Instruction Set Simulation in C -

Instruction Set Simulation in C

When developing software for small microcontrollers, it is common to use assembly language in the final product. But there is still much value in prototyping the software and its algortihms in C. Here's a helpful way to migrate from C to assembly smoothly, while still working in the prototype environment.

The focus of this article is a development technique specifically targeted at very small microcontrollers. Typical of this group are some members of the PIC family from Microchip. These devices are characterized by their very small memories (1-2K word of ROM plus a few dozen bytes of RAM), limited stack facilities, and limited instructions sets.

Application software for these microcontrollers is frequently written in assembly language. Of course, much of the software targeted at these systems is small and simple enough that developing in assembly is manageable. However, there are some applications with complex algorithms or control behavior, for which it is much easier and quicker to arrive at working code in a high-level language. I have recently worked on such a project.

Though decent cross-compilers are available, small microcontrollers do not always support high-level languages well. With such small ROMs and limited non-traditional call stacks, assembly language is often unavoidable. It is very difficult to implement high-level languages on a device without a large and flexible stack. Also, simple things C programmers take for granted (like adding two 32-bit integers) often require a call to a large or slow library routine, since support for those operations is not available in the instruction set. Finally, these devices often have other architectural quirks that can add to the hurdles facing a compiler. For instance, paged memories are common due to the limited number of address bits affordable within the opcodes.
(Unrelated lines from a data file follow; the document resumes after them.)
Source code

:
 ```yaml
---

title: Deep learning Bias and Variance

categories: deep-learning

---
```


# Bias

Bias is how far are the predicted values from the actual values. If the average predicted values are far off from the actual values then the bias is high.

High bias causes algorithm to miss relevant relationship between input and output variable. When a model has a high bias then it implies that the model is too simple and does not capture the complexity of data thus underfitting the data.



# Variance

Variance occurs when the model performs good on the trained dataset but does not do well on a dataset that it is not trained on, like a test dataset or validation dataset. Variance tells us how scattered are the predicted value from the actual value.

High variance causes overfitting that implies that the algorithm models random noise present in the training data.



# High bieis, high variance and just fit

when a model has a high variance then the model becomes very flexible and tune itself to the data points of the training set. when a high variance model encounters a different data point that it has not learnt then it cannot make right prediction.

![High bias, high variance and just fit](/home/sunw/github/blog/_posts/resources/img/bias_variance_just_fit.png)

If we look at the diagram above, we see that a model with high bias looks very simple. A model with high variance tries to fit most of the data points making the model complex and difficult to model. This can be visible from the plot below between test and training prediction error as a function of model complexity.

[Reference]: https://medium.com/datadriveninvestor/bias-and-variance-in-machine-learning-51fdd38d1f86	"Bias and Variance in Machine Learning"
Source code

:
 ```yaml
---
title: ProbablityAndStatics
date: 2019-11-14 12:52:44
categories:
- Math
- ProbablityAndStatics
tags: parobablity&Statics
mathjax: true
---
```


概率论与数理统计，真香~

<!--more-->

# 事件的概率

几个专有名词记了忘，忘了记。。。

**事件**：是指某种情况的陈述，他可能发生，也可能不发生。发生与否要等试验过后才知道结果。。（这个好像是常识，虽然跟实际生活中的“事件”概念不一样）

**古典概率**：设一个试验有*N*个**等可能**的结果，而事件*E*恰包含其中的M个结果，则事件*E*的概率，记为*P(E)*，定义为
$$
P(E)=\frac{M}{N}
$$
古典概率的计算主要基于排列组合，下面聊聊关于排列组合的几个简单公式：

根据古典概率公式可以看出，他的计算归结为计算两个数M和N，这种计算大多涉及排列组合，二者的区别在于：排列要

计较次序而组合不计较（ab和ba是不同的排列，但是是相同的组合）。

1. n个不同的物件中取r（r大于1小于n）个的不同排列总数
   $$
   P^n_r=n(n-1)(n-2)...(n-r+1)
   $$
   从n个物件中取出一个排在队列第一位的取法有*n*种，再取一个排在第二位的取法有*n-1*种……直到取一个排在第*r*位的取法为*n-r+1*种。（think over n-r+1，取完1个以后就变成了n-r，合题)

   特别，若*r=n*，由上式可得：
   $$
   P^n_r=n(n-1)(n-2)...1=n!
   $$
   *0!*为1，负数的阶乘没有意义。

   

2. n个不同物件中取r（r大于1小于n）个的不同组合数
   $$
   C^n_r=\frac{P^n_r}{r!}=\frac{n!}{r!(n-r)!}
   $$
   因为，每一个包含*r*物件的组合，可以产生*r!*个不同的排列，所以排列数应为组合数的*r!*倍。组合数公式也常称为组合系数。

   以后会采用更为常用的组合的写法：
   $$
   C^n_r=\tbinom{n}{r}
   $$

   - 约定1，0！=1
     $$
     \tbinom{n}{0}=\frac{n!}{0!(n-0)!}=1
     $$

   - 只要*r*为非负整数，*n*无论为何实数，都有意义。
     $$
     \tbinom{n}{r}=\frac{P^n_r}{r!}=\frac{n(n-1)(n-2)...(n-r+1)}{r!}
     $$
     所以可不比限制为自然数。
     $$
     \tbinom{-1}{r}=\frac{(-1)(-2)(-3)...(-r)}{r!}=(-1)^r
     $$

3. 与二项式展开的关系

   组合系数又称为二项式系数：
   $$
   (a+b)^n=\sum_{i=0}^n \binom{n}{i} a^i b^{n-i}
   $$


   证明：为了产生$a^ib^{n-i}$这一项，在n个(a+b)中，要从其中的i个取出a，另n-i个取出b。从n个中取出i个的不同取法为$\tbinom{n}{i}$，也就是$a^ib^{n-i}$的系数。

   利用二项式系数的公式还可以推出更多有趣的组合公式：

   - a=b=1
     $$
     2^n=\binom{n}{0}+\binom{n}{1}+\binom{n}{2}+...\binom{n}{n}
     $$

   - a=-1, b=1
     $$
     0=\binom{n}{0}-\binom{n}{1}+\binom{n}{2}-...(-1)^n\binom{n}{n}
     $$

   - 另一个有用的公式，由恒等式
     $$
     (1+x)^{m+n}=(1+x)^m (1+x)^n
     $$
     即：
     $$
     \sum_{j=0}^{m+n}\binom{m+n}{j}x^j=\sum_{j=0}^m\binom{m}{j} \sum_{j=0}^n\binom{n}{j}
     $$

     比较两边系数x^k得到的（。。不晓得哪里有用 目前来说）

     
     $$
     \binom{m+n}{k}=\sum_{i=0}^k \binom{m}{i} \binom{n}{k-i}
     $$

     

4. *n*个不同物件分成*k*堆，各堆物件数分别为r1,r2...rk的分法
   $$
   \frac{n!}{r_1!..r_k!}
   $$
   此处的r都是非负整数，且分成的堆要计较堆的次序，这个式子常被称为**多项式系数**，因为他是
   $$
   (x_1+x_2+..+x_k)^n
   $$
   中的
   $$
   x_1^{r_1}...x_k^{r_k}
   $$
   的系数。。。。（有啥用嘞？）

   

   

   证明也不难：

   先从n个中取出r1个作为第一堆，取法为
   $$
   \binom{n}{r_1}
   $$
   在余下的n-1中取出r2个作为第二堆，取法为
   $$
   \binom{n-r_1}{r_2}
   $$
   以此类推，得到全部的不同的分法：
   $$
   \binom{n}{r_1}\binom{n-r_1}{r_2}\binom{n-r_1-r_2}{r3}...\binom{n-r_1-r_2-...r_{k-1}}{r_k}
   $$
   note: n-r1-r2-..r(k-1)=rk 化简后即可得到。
Having said that, nothing prevents us from developing prototype code in a C on a host workstation. Such a prototype offers many advantages:

  • Implementing complex algorithms is much easier in C than assembly.
  • Restructuring the program as the design evolves is also easier and less likely to break the existing design.
  • It is easy to drive algorithm testing by writing test harness code to exercise a prototype than the embedded target.
  • Viewing the internal state of the algorithm in a convenient form is possible using a source-level debugger.

But a prototype is just that. Once the design of the prototype is finalized, the entire code must be rewritten in assembly. The reimplementation is typically done by hand and is a big risk. What if the prototype code works just fine, but the assembly reimplementation running on the target does not. What went wrong? Where do you start to make the reimplementation work?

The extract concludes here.